■ Work order
When copying the records below, omit any image and print everything else exactly.

□ □ □ □ □

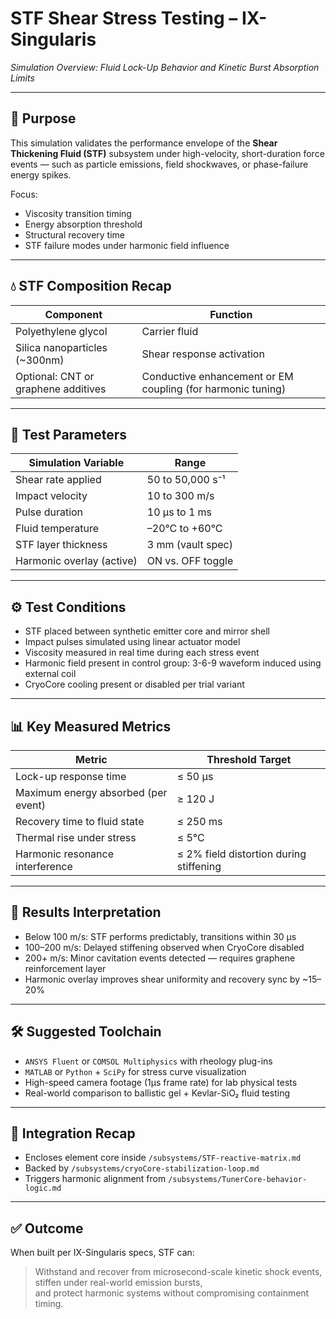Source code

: # STF Shear Stress Testing – IX-Singularis  
*Simulation Overview: Fluid Lock-Up Behavior and Kinetic Burst Absorption Limits*

---

## 🧪 Purpose

This simulation validates the performance envelope of the **Shear Thickening Fluid (STF)** subsystem under high-velocity, short-duration force events — such as particle emissions, field shockwaves, or phase-failure energy spikes.

Focus:
- Viscosity transition timing
- Energy absorption threshold
- Structural recovery time
- STF failure modes under harmonic field influence

---

## 💧 STF Composition Recap

| Component           | Function |
|---------------------|----------|
| Polyethylene glycol | Carrier fluid |
| Silica nanoparticles (~300nm) | Shear response activation |
| Optional: CNT or graphene additives | Conductive enhancement or EM coupling (for harmonic tuning) |

---

## 🔬 Test Parameters

| Simulation Variable        | Range |
|-----------------------------|--------|
| Shear rate applied          | 50 to 50,000 s⁻¹ |
| Impact velocity             | 10 to 300 m/s |
| Pulse duration              | 10 μs to 1 ms |
| Fluid temperature           | –20°C to +60°C |
| STF layer thickness         | 3 mm (vault spec) |
| Harmonic overlay (active)  | ON vs. OFF toggle |

---

## ⚙️ Test Conditions

- STF placed between synthetic emitter core and mirror shell
- Impact pulses simulated using linear actuator model
- Viscosity measured in real time during each stress event
- Harmonic field present in control group: 3-6-9 waveform induced using external coil
- CryoCore cooling present or disabled per trial variant

---

## 📊 Key Measured Metrics

| Metric                         | Threshold Target |
|--------------------------------|------------------|
| Lock-up response time          | ≤ 50 μs |
| Maximum energy absorbed (per event) | ≥ 120 J |
| Recovery time to fluid state   | ≤ 250 ms |
| Thermal rise under stress      | ≤ 5°C |
| Harmonic resonance interference | ≤ 2% field distortion during stiffening |

---

## 🧠 Results Interpretation

- Below 100 m/s: STF performs predictably, transitions within 30 μs  
- 100–200 m/s: Delayed stiffening observed when CryoCore disabled  
- 200+ m/s: Minor cavitation events detected — requires graphene reinforcement layer  
- Harmonic overlay improves shear uniformity and recovery sync by ~15–20%

---

## 🛠️ Suggested Toolchain

- `ANSYS Fluent` or `COMSOL Multiphysics` with rheology plug-ins  
- `MATLAB` or `Python` + `SciPy` for stress curve visualization  
- High-speed camera footage (1μs frame rate) for lab physical tests  
- Real-world comparison to ballistic gel + Kevlar-SiO₂ fluid testing

---

## 🧩 Integration Recap

- Encloses element core inside `/subsystems/STF-reactive-matrix.md`
- Backed by `/subsystems/cryoCore-stabilization-loop.md`
- Triggers harmonic alignment from `/subsystems/TunerCore-behavior-logic.md`

---

## ✅ Outcome

When built per IX-Singularis specs, STF can:

> Withstand and recover from microsecond-scale kinetic shock events,  
> stiffen under real-world emission bursts,  
> and protect harmonic systems without compromising containment timing.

□ □ □ □ □

■ Reply
Source code

: # STF Shear Stress Testing – IX-Singularis  
*Simulation Overview: Fluid Lock-Up Behavior and Kinetic Burst Absorption Limits*

---

## 🧪 Purpose

This simulation validates the performance envelope of the **Shear Thickening Fluid (STF)** subsystem under high-velocity, short-duration force events — such as particle emissions, field shockwaves, or phase-failure energy spikes.

Focus:
- Viscosity transition timing
- Energy absorption threshold
- Structural recovery time
- STF failure modes under harmonic field influence

---

## 💧 STF Composition Recap

| Component           | Function |
|---------------------|----------|
| Polyethylene glycol | Carrier fluid |
| Silica nanoparticles (~300nm) | Shear response activation |
| Optional: CNT or graphene additives | Conductive enhancement or EM coupling (for harmonic tuning) |

---

## 🔬 Test Parameters

| Simulation Variable        | Range |
|-----------------------------|--------|
| Shear rate applied          | 50 to 50,000 s⁻¹ |
| Impact velocity             | 10 to 300 m/s |
| Pulse duration              | 10 μs to 1 ms |
| Fluid temperature           | –20°C to +60°C |
| STF layer thickness         | 3 mm (vault spec) |
| Harmonic overlay (active)  | ON vs. OFF toggle |

---

## ⚙️ Test Conditions

- STF placed between synthetic emitter core and mirror shell
- Impact pulses simulated using linear actuator model
- Viscosity measured in real time during each stress event
- Harmonic field present in control group: 3-6-9 waveform induced using external coil
- CryoCore cooling present or disabled per trial variant

---

## 📊 Key Measured Metrics

| Metric                         | Threshold Target |
|--------------------------------|------------------|
| Lock-up response time          | ≤ 50 μs |
| Maximum energy absorbed (per event) | ≥ 120 J |
| Recovery time to fluid state   | ≤ 250 ms |
| Thermal rise under stress      | ≤ 5°C |
| Harmonic resonance interference | ≤ 2% field distortion during stiffening |

---

## 🧠 Results Interpretation

- Below 100 m/s: STF performs predictably, transitions within 30 μs  
- 100–200 m/s: Delayed stiffening observed when CryoCore disabled  
- 200+ m/s: Minor cavitation events detected — requires graphene reinforcement layer  
- Harmonic overlay improves shear uniformity and recovery sync by ~15–20%

---

## 🛠️ Suggested Toolchain

- `ANSYS Fluent` or `COMSOL Multiphysics` with rheology plug-ins  
- `MATLAB` or `Python` + `SciPy` for stress curve visualization  
- High-speed camera footage (1μs frame rate) for lab physical tests  
- Real-world comparison to ballistic gel + Kevlar-SiO₂ fluid testing

---

## 🧩 Integration Recap

- Encloses element core inside `/subsystems/STF-reactive-matrix.md`
- Backed by `/subsystems/cryoCore-stabilization-loop.md`
- Triggers harmonic alignment from `/subsystems/TunerCore-behavior-logic.md`

---

## ✅ Outcome

When built per IX-Singularis specs, STF can:

> Withstand and recover from microsecond-scale kinetic shock events,  
> stiffen under real-world emission bursts,  
> and protect harmonic systems without compromising containment timing.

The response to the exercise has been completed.